[TRY IT]:
Take the data that follows and retype it word for word.

[DATASET EXTRACT]:

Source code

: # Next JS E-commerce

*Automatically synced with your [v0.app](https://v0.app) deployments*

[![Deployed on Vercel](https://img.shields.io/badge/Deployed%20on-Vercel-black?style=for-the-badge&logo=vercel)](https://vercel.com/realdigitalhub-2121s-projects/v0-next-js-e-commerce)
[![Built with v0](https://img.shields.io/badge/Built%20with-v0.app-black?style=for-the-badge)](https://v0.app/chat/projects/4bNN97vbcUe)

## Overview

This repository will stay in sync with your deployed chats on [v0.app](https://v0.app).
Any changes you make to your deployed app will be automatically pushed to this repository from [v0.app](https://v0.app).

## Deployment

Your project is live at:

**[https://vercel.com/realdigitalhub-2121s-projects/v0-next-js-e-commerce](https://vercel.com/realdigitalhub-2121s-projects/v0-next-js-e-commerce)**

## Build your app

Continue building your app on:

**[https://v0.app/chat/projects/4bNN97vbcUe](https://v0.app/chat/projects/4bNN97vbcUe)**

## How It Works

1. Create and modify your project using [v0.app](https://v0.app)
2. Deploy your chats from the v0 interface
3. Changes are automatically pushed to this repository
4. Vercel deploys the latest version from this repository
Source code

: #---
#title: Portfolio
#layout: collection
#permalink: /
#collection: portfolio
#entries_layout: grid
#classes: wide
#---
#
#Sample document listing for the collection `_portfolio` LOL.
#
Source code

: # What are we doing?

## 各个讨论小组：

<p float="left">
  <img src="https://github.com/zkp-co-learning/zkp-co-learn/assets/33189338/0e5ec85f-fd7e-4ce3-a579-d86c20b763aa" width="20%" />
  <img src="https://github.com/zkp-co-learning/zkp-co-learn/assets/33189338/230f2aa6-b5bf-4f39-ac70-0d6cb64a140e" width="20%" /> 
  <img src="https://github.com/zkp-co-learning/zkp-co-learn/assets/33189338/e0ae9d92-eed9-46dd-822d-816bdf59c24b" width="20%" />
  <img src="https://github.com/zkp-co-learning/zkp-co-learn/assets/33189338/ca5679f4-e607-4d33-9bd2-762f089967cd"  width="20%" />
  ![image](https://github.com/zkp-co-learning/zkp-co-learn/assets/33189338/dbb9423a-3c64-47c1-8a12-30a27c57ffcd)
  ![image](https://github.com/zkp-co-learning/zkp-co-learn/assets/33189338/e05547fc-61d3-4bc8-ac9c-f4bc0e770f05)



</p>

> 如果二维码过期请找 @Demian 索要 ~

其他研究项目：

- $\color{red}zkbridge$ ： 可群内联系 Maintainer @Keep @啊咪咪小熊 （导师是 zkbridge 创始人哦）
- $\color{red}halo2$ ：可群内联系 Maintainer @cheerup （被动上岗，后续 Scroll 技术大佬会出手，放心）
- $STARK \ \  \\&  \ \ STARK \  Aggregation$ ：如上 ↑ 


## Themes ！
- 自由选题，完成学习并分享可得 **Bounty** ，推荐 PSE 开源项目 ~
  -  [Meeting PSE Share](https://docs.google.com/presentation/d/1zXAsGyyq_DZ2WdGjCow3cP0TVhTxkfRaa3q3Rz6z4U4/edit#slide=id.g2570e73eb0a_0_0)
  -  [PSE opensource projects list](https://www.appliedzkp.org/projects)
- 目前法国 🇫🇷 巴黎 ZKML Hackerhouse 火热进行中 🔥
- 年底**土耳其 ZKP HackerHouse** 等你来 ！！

[YOUR RESPONSE]:
Source code

: # Next JS E-commerce

*Automatically synced with your [v0.app](https://v0.app) deployments*

[![Deployed on Vercel](https://img.shields.io/badge/Deployed%20on-Vercel-black?style=for-the-badge&logo=vercel)](https://vercel.com/realdigitalhub-2121s-projects/v0-next-js-e-commerce)
[![Built with v0](https://img.shields.io/badge/Built%20with-v0.app-black?style=for-the-badge)](https://v0.app/chat/projects/4bNN97vbcUe)

## Overview

This repository will stay in sync with your deployed chats on [v0.app](https://v0.app).
Any changes you make to your deployed app will be automatically pushed to this repository from [v0.app](https://v0.app).

## Deployment

Your project is live at:

**[https://vercel.com/realdigitalhub-2121s-projects/v0-next-js-e-commerce](https://vercel.com/realdigitalhub-2121s-projects/v0-next-js-e-commerce)**

## Build your app

Continue building your app on:

**[https://v0.app/chat/projects/4bNN97vbcUe](https://v0.app/chat/projects/4bNN97vbcUe)**

## How It Works

1. Create and modify your project using [v0.app](https://v0.app)
2. Deploy your chats from the v0 interface
3. Changes are automatically pushed to this repository
4. Vercel deploys the latest version from this repository
Source code

: #---
#title: Portfolio
#layout: collection
#permalink: /
#collection: portfolio
#entries_layout: grid
#classes: wide
#---
#
#Sample document listing for the collection `_portfolio` LOL.
#
Source code

: # What are we doing?

## 各个讨论小组：

<p float="left">
  <img src="https://github.com/zkp-co-learning/zkp-co-learn/assets/33189338/0e5ec85f-fd7e-4ce3-a579-d86c20b763aa" width="20%" />
  <img src="https://github.com/zkp-co-learning/zkp-co-learn/assets/33189338/230f2aa6-b5bf-4f39-ac70-0d6cb64a140e" width="20%" /> 
  <img src="https://github.com/zkp-co-learning/zkp-co-learn/assets/33189338/e0ae9d92-eed9-46dd-822d-816bdf59c24b" width="20%" />
  <img src="https://github.com/zkp-co-learning/zkp-co-learn/assets/33189338/ca5679f4-e607-4d33-9bd2-762f089967cd"  width="20%" />
  ![image](https://github.com/zkp-co-learning/zkp-co-learn/assets/33189338/dbb9423a-3c64-47c1-8a12-30a27c57ffcd)
  ![image](https://github.com/zkp-co-learning/zkp-co-learn/assets/33189338/e05547fc-61d3-4bc8-ac9c-f4bc0e770f05)



</p>

> 如果二维码过期请找 @Demian 索要 ~

其他研究项目：

- $\color{red}zkbridge$ ： 可群内联系 Maintainer @Keep @啊咪咪小熊 （导师是 zkbridge 创始人哦）
- $\color{red}halo2$ ：可群内联系 Maintainer @cheerup （被动上岗，后续 Scroll 技术大佬会出手，放心）
- $STARK \ \  \\&  \ \ STARK \  Aggregation$ ：如上 ↑ 


## Themes ！
- 自由选题，完成学习并分享可得 **Bounty** ，推荐 PSE 开源项目 ~
  -  [Meeting PSE Share](https://docs.google.com/presentation/d/1zXAsGyyq_DZ2WdGjCow3cP0TVhTxkfRaa3q3Rz6z4U4/edit#slide=id.g2570e73eb0a_0_0)
  -  [PSE opensource projects list](https://www.appliedzkp.org/projects)
- 目前法国 🇫🇷 巴黎 ZKML Hackerhouse 火热进行中 🔥
- 年底**土耳其 ZKP HackerHouse** 等你来 ！！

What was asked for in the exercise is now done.